Senator Gaylord Nelson of Wisconsin tried to limit the Resolution by an amendment against “any extension of the present conflict,” but this was quashed by Fulbright, who said that since the President had no such intentions, the amendment was not needed. Senator Sam Ervin of North Carolina, working the famous eyebrows, hinted at the lurking uneasiness among some Senators about the whole involvement when he asked, “Is there any reasonable or honorable way we can extricate ourselves without losing our face and probably our pants?” The most outspoken opponent was, as always, Senator Wayne Morse, who denounced the Resolution as a “pre-dated declaration of war,” and, having been tipped off by a telephone call from a Pentagon officer, questioned McNamara closely about suspicious naval actions in the Gulf. McNamara firmly denied any “connection with or
knowledge of” any hostile actions. Morse was often right but fulminated so regularly against so many iniquities that he was discounted.

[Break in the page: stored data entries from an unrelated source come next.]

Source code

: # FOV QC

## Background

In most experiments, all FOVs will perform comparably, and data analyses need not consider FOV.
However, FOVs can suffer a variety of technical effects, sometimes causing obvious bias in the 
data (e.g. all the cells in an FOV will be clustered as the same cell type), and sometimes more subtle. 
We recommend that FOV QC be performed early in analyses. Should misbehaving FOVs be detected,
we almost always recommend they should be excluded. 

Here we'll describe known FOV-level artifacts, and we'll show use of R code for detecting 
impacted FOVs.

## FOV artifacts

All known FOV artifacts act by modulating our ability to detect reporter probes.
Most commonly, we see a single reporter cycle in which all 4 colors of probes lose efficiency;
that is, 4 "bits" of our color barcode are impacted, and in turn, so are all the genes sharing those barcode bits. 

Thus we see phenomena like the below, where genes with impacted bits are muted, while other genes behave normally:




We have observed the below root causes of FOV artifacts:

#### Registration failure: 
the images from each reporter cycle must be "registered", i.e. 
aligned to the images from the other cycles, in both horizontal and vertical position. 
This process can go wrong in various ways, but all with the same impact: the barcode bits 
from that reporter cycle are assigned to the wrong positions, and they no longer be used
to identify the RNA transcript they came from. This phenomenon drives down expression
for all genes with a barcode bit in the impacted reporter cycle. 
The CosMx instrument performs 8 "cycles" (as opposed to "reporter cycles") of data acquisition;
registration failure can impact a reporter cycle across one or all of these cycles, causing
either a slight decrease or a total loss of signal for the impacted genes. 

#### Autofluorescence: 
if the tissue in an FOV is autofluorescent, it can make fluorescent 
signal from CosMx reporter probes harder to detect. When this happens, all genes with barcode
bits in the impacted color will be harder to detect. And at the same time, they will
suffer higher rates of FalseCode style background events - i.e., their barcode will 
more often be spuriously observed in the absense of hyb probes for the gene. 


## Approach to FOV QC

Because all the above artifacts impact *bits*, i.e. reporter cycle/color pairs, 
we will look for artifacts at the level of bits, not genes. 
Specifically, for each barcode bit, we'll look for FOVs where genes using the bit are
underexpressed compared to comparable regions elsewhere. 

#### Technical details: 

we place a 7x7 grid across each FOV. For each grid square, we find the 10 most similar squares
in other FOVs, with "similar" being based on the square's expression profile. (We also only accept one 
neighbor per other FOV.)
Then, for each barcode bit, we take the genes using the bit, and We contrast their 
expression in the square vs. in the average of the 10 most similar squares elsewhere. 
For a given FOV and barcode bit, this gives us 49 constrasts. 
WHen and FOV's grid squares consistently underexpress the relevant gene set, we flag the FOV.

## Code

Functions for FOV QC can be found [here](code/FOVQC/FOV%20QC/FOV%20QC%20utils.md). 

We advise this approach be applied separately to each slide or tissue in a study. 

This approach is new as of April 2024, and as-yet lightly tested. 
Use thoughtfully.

The Senate, a third of whom were also up for re-election, did not wish to embarrass the President two months before the national vote or show themselves any less protective of American lives. After a one-day hearing, the Resolution authorizing “all necessary measures” was adopted by the Foreign Relations Committee by a vote of 14 to 1 and subsequently approved by both Houses. It justified the grant of war powers on the rather spongy ground that the United States regards as “vital to its international interests and to world peace, the maintenance of international peace and security.” Neither the prose nor the sense carried much conviction. By its ready acquiescence, the Senate, once so jealous of its constitutional prerogative to declare war, had signed it over to the Executive. Meanwhile, with evidence accumulating of confusion by radar and sonar technicians in the second clash, Johnson said privately, “Well, those dumb stupid sailors were just shooting at flying fish.” So much for casus belli.
Alternatives for the United States were offered at this time by U Thant’s proposal to reconvene the Geneva Conference and by a second summons from de Gaulle for a negotiated peace. De Gaulle proposed settlement by a conference of the United States, France, Soviet Russia and China to be followed by evacuation of the entire Indochina peninsula by all foreign forces and by a big powers guarantee of the neutrality of Laos, Cambodia and the two Vietnams. It was a feasible—and probably at that time achievable—alternative, except that it would not have ensured a non-Communist South Vietnam, and for that reason it was ignored by the United States.
An American emissary, Under-Secretary of State George Ball, had been sent a few weeks previously to explain to de Gaulle that any talk of negotiations could demoralize the South in its current fragile condition, even lead to its collapse, and that the United States “did not believe in negotiating until our position on the battlefield was so strong that our adversaries might make the requisite concessions.” De Gaulle rejected this position outright. The same illusions, he told Ball, had drawn France into such trouble; Vietnam was a “hopeless place to fight”; a “rotten country,” where the United States could not win for all its great resources. Not force but negotiation was the only way.